##### SUPPLIED RECORDS #####

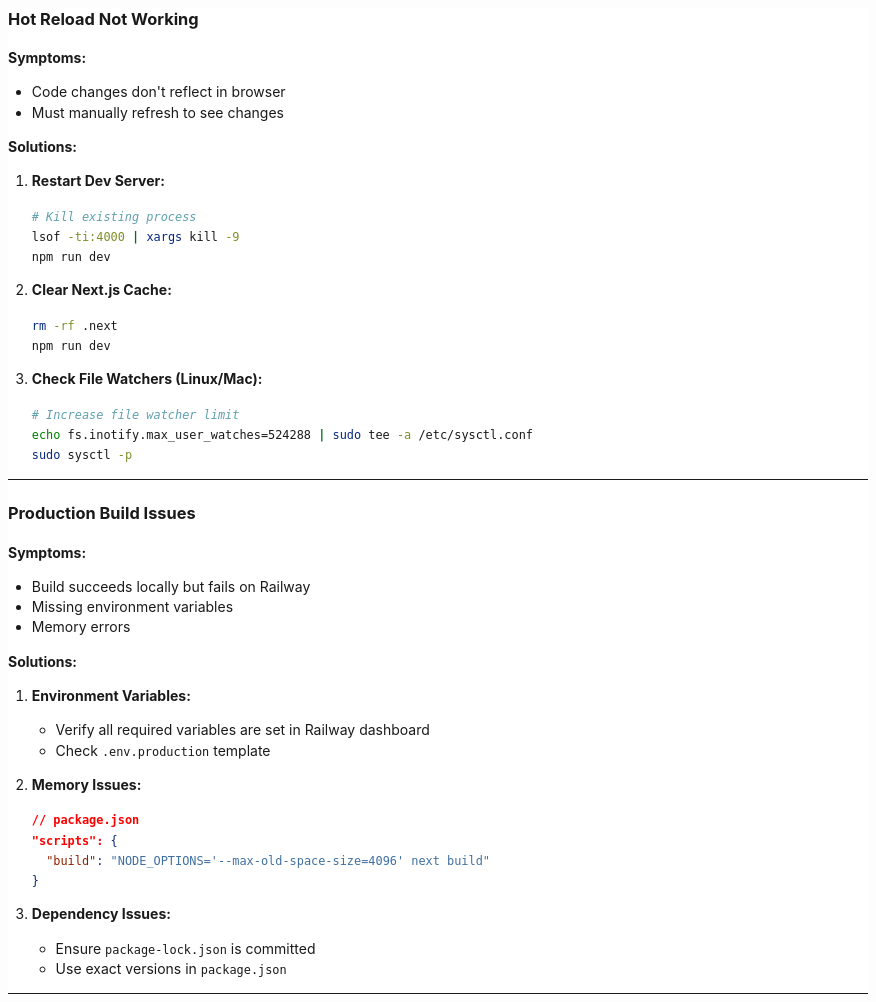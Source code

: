 
### Hot Reload Not Working

**Symptoms:**
- Code changes don't reflect in browser
- Must manually refresh to see changes

**Solutions:**

1. **Restart Dev Server:**
   ```bash
   # Kill existing process
   lsof -ti:4000 | xargs kill -9
   npm run dev
   ```

2. **Clear Next.js Cache:**
   ```bash
   rm -rf .next
   npm run dev
   ```

3. **Check File Watchers (Linux/Mac):**
   ```bash
   # Increase file watcher limit
   echo fs.inotify.max_user_watches=524288 | sudo tee -a /etc/sysctl.conf
   sudo sysctl -p
   ```

---

### Production Build Issues

**Symptoms:**
- Build succeeds locally but fails on Railway
- Missing environment variables
- Memory errors

**Solutions:**

1. **Environment Variables:**
   - Verify all required variables are set in Railway dashboard
   - Check `.env.production` template

2. **Memory Issues:**
   ```json
   // package.json
   "scripts": {
     "build": "NODE_OPTIONS='--max-old-space-size=4096' next build"
   }
   ```

3. **Dependency Issues:**
   - Ensure `package-lock.json` is committed
   - Use exact versions in `package.json`

---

#####

TASK BRIEF> From the first line to the last, repeat the records above exactly, leaving out the pictures.

ANSWER FOR THE TASK>
Source code

: 
### Hot Reload Not Working

**Symptoms:**
- Code changes don't reflect in browser
- Must manually refresh to see changes

**Solutions:**

1. **Restart Dev Server:**
   ```bash
   # Kill existing process
   lsof -ti:4000 | xargs kill -9
   npm run dev
   ```

2. **Clear Next.js Cache:**
   ```bash
   rm -rf .next
   npm run dev
   ```

3. **Check File Watchers (Linux/Mac):**
   ```bash
   # Increase file watcher limit
   echo fs.inotify.max_user_watches=524288 | sudo tee -a /etc/sysctl.conf
   sudo sysctl -p
   ```

---

### Production Build Issues

**Symptoms:**
- Build succeeds locally but fails on Railway
- Missing environment variables
- Memory errors

**Solutions:**

1. **Environment Variables:**
   - Verify all required variables are set in Railway dashboard
   - Check `.env.production` template

2. **Memory Issues:**
   ```json
   // package.json
   "scripts": {
     "build": "NODE_OPTIONS='--max-old-space-size=4096' next build"
   }
   ```

3. **Dependency Issues:**
   - Ensure `package-lock.json` is committed
   - Use exact versions in `package.json`

---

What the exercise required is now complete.